EVOLUTION-MANAGER

Edit File: NEWS.md

# tokenizers 0.2.3

- Bug fixes and performance enhancements.

# tokenizers 0.2.1

- Add citation information to JOSS paper.

# tokenizers 0.2.0

## Features

- Add the `tokenize_ptb()` function for Penn Treebank tokenizations (@jrnold) (#12).
- Add a function `chunk_text()` to split long documents into pieces (#30).
- New functions to count words, characters, and sentences without tokenization (#36).
- New function `tokenize_tweets()` preserves usernames, hashtags, and URLS (@kbenoit) (#44).
- The `stopwords()` function has been removed in favor of using the **stopwords** package (#46).
- The package now complies with the basic recommendations of the **Text Interchange Format**. All tokenization functions are now methods. This enables them to take corpus inputs as either TIF-compliant named character vectors, named lists, or data frames. All outputs are still named lists of tokens, but these can be easily coerced to data frames of tokens using the `tif` package. (#49)
- Add a new vignette "The Text Interchange Formats and the tokenizers Package" (#49).

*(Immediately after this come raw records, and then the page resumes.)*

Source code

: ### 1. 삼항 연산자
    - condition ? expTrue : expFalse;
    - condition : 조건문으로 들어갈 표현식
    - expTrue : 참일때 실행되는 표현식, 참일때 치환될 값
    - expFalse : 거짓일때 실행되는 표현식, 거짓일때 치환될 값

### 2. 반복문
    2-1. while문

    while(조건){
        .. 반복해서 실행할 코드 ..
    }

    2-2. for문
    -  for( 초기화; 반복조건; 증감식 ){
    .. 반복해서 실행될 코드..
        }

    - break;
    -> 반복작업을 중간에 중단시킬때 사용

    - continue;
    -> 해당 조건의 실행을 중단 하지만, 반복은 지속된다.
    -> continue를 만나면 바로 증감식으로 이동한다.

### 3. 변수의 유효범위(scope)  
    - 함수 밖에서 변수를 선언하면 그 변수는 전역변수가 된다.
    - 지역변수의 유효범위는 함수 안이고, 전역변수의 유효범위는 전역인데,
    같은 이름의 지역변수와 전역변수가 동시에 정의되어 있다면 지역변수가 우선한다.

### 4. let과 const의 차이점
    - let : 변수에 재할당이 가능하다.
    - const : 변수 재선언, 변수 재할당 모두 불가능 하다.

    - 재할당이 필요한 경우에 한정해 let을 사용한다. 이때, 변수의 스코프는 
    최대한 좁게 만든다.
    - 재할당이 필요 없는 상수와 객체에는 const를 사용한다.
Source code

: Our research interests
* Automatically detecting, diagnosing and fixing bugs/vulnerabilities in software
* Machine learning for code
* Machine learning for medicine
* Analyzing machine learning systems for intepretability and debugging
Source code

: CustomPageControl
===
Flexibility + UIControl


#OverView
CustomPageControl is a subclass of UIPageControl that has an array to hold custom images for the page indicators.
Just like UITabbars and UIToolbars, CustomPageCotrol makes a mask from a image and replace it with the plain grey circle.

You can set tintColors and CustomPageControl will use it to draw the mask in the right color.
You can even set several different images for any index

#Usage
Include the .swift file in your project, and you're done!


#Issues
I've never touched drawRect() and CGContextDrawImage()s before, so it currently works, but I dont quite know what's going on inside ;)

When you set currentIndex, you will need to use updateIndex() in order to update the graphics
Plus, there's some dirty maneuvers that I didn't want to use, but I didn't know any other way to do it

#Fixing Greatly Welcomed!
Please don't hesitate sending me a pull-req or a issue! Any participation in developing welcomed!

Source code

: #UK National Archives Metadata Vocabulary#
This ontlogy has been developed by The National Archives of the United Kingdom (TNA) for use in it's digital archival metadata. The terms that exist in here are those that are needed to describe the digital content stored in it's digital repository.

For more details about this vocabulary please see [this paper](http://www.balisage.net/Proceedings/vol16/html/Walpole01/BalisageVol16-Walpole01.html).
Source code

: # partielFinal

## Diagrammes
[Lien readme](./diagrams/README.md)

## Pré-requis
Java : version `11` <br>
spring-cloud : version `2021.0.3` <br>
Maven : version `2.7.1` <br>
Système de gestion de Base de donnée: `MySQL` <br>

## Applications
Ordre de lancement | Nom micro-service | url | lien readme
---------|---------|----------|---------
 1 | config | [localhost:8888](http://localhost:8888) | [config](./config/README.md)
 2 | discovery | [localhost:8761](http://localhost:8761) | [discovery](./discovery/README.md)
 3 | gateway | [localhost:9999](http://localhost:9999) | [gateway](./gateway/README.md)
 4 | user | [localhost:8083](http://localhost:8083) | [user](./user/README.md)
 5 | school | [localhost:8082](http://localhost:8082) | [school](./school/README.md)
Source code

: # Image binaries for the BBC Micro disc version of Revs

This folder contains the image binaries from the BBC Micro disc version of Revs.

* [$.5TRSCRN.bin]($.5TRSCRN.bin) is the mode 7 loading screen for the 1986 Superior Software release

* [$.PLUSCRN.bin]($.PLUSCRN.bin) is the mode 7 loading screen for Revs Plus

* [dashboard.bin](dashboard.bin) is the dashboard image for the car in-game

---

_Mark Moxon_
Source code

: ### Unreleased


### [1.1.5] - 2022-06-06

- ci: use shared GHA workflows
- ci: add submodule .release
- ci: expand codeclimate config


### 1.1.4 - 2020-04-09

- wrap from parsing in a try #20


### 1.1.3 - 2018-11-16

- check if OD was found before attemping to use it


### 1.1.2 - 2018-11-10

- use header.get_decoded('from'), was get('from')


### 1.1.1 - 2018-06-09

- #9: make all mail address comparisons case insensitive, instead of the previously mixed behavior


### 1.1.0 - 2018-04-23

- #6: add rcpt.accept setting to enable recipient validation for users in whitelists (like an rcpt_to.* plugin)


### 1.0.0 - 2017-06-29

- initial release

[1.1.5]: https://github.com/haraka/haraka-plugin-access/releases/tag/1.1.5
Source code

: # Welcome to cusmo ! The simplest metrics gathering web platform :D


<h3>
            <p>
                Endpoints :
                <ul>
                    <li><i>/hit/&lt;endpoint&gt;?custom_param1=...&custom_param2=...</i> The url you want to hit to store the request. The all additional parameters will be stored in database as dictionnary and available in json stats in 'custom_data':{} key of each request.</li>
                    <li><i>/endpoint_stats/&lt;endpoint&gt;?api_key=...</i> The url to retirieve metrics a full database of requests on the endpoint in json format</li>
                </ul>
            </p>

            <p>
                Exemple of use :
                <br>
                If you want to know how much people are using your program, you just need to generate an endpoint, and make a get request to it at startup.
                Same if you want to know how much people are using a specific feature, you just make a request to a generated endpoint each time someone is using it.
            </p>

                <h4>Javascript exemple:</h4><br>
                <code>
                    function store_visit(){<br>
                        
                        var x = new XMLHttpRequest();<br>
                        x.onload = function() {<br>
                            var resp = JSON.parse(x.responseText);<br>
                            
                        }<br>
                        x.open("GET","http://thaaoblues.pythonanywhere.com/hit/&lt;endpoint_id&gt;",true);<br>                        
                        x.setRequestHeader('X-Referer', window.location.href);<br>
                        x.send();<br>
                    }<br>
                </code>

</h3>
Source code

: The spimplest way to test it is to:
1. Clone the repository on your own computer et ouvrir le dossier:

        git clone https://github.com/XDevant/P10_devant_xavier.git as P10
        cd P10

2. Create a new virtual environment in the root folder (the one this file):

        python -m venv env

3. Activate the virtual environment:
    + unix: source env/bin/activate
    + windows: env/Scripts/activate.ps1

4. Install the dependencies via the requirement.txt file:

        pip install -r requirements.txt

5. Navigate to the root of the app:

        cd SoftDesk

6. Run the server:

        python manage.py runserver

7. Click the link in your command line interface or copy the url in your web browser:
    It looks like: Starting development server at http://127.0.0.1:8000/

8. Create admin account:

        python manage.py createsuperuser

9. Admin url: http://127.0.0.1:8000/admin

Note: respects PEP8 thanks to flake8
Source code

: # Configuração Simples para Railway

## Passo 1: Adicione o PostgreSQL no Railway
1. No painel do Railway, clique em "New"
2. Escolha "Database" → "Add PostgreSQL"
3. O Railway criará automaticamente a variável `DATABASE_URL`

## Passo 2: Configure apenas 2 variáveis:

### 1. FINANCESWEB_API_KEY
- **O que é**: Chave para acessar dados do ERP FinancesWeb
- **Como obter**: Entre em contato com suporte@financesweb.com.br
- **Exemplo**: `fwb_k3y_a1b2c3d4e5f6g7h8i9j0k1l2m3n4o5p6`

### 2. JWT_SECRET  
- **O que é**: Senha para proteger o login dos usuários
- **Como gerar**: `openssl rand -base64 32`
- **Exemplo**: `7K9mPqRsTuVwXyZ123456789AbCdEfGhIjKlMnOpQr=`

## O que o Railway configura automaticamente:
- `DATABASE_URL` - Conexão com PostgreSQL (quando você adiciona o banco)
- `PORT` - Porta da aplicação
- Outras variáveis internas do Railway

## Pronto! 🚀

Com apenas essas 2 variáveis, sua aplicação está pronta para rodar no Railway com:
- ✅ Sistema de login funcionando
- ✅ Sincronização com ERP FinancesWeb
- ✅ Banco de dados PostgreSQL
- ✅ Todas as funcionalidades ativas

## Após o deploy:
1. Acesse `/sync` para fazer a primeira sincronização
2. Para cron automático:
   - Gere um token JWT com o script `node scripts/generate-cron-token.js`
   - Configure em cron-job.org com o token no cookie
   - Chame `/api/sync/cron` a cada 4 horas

## Bug fixes and performance improvements

- `tokenize_skip_ngrams` has been improved to generate unigrams and bigrams, according to the skip definition (#24).
- C++98 has replaced the C++11 code used for n-gram generation, widening the range of compilers `tokenizers` supports (@ironholds) (#26).
- `tokenize_skip_ngrams` now supports stopwords (#31).
- If tokenisers fail to generate tokens for a particular entry, they return `NA` consistently (#33).
- Keyboard interrupt checks have been added to Rcpp-backed functions to enable users to terminate them before completion (#37).
- `tokenize_words()` gains arguments to preserve or strip punctuation and numbers (#48).
- `tokenize_skip_ngrams()` and `tokenize_ngrams()` to return properly marked UTF8 strings on Windows (@patperry) (#58).
- `tokenize_tweets()` now removes stopwords prior to stripping punctuation, making its behavior more consistent with `tokenize_words()` (#76).

# tokenizers 0.1.4

- Add the `tokenize_character_shingles()` tokenizer.
- Improvements to documentation.

# tokenizers 0.1.3

- Add vignette.
- Improvements to n-gram tokenizers.

# tokenizers 0.1.2

- Add stopwords for several languages.
- New stopword options to `tokenize_words()` and `tokenize_word_stems()`.

# tokenizers 0.1.1

- Fix failing test in non-UTF-8 locales.

# tokenizers 0.1.0

- Initial release with tokenizers for characters, words, word stems, sentences
  paragraphs, n-grams, skip n-grams, lines, and regular expressions.